- **PROBLEM**: Each line of the material below must be transcribed exactly.

- **SUPPLIED MATERIAL**:
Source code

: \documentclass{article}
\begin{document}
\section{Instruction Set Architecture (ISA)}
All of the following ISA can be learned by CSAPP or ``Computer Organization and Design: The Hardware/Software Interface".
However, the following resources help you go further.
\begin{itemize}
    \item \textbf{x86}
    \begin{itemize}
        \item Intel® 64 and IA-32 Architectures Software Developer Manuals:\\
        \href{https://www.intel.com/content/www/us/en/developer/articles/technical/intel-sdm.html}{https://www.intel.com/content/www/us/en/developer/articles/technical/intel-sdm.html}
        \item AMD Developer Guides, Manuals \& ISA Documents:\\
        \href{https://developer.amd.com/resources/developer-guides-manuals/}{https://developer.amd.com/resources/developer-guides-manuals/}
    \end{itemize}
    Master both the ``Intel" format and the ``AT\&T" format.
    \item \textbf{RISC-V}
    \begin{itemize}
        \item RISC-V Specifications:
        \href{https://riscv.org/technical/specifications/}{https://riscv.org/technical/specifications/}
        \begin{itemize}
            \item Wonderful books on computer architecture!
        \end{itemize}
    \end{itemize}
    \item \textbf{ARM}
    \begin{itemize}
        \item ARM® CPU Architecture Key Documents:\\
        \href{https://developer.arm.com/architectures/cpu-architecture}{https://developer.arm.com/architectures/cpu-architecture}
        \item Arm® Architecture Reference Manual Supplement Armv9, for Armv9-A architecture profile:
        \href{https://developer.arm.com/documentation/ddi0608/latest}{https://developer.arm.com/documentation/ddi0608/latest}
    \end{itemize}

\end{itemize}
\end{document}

- **THE ANSWER**:
Source code

: \documentclass{article}
\begin{document}
\section{Instruction Set Architecture (ISA)}
All of the following ISA can be learned by CSAPP or ``Computer Organization and Design: The Hardware/Software Interface".
However, the following resources help you go further.
\begin{itemize}
    \item \textbf{x86}
    \begin{itemize}
        \item Intel® 64 and IA-32 Architectures Software Developer Manuals:\\
        \href{https://www.intel.com/content/www/us/en/developer/articles/technical/intel-sdm.html}{https://www.intel.com/content/www/us/en/developer/articles/technical/intel-sdm.html}
        \item AMD Developer Guides, Manuals \& ISA Documents:\\
        \href{https://developer.amd.com/resources/developer-guides-manuals/}{https://developer.amd.com/resources/developer-guides-manuals/}
    \end{itemize}
    Master both the ``Intel" format and the ``AT\&T" format.
    \item \textbf{RISC-V}
    \begin{itemize}
        \item RISC-V Specifications:
        \href{https://riscv.org/technical/specifications/}{https://riscv.org/technical/specifications/}
        \begin{itemize}
            \item Wonderful books on computer architecture!
        \end{itemize}
    \end{itemize}
    \item \textbf{ARM}
    \begin{itemize}
        \item ARM® CPU Architecture Key Documents:\\
        \href{https://developer.arm.com/architectures/cpu-architecture}{https://developer.arm.com/architectures/cpu-architecture}
        \item Arm® Architecture Reference Manual Supplement Armv9, for Armv9-A architecture profile:
        \href{https://developer.arm.com/documentation/ddi0608/latest}{https://developer.arm.com/documentation/ddi0608/latest}
    \end{itemize}

\end{itemize}
\end{document}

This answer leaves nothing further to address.